Records excerpted from a collection
%%
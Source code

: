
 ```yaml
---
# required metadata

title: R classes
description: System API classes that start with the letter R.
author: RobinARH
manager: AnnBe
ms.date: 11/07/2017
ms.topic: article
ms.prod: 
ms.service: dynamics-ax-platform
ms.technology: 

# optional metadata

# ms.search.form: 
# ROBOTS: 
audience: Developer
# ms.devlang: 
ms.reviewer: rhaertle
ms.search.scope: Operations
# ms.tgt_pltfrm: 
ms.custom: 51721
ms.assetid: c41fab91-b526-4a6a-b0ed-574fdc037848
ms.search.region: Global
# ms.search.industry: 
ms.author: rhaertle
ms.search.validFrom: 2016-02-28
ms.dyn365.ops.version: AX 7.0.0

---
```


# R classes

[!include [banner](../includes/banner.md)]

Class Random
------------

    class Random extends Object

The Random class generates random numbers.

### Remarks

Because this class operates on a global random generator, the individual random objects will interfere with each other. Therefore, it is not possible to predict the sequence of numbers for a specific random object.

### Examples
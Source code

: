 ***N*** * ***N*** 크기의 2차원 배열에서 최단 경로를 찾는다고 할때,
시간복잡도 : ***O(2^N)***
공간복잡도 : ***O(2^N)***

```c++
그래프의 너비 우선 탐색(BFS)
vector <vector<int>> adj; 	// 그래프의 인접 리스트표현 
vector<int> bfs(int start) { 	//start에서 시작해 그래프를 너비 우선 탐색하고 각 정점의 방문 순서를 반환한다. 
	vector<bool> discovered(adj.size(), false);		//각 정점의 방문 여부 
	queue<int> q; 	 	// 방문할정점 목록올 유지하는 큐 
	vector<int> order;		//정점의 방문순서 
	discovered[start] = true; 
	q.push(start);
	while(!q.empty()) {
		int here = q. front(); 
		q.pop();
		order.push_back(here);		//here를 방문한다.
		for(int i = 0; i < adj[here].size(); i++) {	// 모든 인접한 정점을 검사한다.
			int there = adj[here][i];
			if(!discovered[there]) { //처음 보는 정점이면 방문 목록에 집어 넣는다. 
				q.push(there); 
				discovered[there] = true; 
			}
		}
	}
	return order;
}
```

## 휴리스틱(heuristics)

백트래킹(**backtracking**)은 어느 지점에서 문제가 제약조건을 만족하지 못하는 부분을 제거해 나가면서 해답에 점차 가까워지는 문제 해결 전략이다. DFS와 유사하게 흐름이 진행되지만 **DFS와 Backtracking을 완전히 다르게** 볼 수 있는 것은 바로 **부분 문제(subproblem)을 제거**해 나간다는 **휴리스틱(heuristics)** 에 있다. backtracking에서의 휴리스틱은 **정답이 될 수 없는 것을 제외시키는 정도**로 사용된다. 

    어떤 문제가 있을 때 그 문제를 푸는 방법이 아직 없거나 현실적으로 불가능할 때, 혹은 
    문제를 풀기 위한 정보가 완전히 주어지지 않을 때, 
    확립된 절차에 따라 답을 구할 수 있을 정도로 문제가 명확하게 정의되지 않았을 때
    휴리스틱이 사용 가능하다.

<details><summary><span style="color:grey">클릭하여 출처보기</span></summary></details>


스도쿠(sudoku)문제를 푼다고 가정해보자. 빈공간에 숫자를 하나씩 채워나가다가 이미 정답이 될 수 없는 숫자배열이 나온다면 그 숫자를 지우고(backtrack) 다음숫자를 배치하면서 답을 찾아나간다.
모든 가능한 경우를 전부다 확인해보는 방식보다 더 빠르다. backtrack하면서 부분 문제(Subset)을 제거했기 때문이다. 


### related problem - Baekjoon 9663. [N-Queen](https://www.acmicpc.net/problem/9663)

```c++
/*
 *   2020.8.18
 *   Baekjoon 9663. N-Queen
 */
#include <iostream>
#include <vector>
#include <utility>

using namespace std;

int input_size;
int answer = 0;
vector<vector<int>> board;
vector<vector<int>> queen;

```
%%
About this task: Reproduce each line above without any alteration.

Answer for this exercise:
Source code

:
 ```yaml
---
# required metadata

title: R classes
description: System API classes that start with the letter R.
author: RobinARH
manager: AnnBe
ms.date: 11/07/2017
ms.topic: article
ms.prod: 
ms.service: dynamics-ax-platform
ms.technology: 

# optional metadata

# ms.search.form: 
# ROBOTS: 
audience: Developer
# ms.devlang: 
ms.reviewer: rhaertle
ms.search.scope: Operations
# ms.tgt_pltfrm: 
ms.custom: 51721
ms.assetid: c41fab91-b526-4a6a-b0ed-574fdc037848
ms.search.region: Global
# ms.search.industry: 
ms.author: rhaertle
ms.search.validFrom: 2016-02-28
ms.dyn365.ops.version: AX 7.0.0

---
```


# R classes

[!include [banner](../includes/banner.md)]

Class Random
------------

    class Random extends Object

The Random class generates random numbers.

### Remarks

Because this class operates on a global random generator, the individual random objects will interfere with each other. Therefore, it is not possible to predict the sequence of numbers for a specific random object.

### Examples
Source code

: ***N*** * ***N*** 크기의 2차원 배열에서 최단 경로를 찾는다고 할때,
시간복잡도 : ***O(2^N)***
공간복잡도 : ***O(2^N)***

```c++
그래프의 너비 우선 탐색(BFS)
vector <vector<int>> adj; 	// 그래프의 인접 리스트표현 
vector<int> bfs(int start) { 	//start에서 시작해 그래프를 너비 우선 탐색하고 각 정점의 방문 순서를 반환한다. 
	vector<bool> discovered(adj.size(), false);		//각 정점의 방문 여부 
	queue<int> q; 	 	// 방문할정점 목록올 유지하는 큐 
	vector<int> order;		//정점의 방문순서 
	discovered[start] = true; 
	q.push(start);
	while(!q.empty()) {
		int here = q. front(); 
		q.pop();
		order.push_back(here);		//here를 방문한다.
		for(int i = 0; i < adj[here].size(); i++) {	// 모든 인접한 정점을 검사한다.
			int there = adj[here][i];
			if(!discovered[there]) { //처음 보는 정점이면 방문 목록에 집어 넣는다. 
				q.push(there); 
				discovered[there] = true; 
			}
		}
	}
	return order;
}
```

## 휴리스틱(heuristics)

백트래킹(**backtracking**)은 어느 지점에서 문제가 제약조건을 만족하지 못하는 부분을 제거해 나가면서 해답에 점차 가까워지는 문제 해결 전략이다. DFS와 유사하게 흐름이 진행되지만 **DFS와 Backtracking을 완전히 다르게** 볼 수 있는 것은 바로 **부분 문제(subproblem)을 제거**해 나간다는 **휴리스틱(heuristics)** 에 있다. backtracking에서의 휴리스틱은 **정답이 될 수 없는 것을 제외시키는 정도**로 사용된다. 

    어떤 문제가 있을 때 그 문제를 푸는 방법이 아직 없거나 현실적으로 불가능할 때, 혹은 
    문제를 풀기 위한 정보가 완전히 주어지지 않을 때, 
    확립된 절차에 따라 답을 구할 수 있을 정도로 문제가 명확하게 정의되지 않았을 때
    휴리스틱이 사용 가능하다.

<details><summary><span style="color:grey">클릭하여 출처보기</span></summary></details>


스도쿠(sudoku)문제를 푼다고 가정해보자. 빈공간에 숫자를 하나씩 채워나가다가 이미 정답이 될 수 없는 숫자배열이 나온다면 그 숫자를 지우고(backtrack) 다음숫자를 배치하면서 답을 찾아나간다.
모든 가능한 경우를 전부다 확인해보는 방식보다 더 빠르다. backtrack하면서 부분 문제(Subset)을 제거했기 때문이다. 


### related problem - Baekjoon 9663. [N-Queen](https://www.acmicpc.net/problem/9663)

```c++
/*
 *   2020.8.18
 *   Baekjoon 9663. N-Queen
 */
#include <iostream>
#include <vector>
#include <utility>

using namespace std;

int input_size;
int answer = 0;
vector<vector<int>> board;
vector<vector<int>> queen;

```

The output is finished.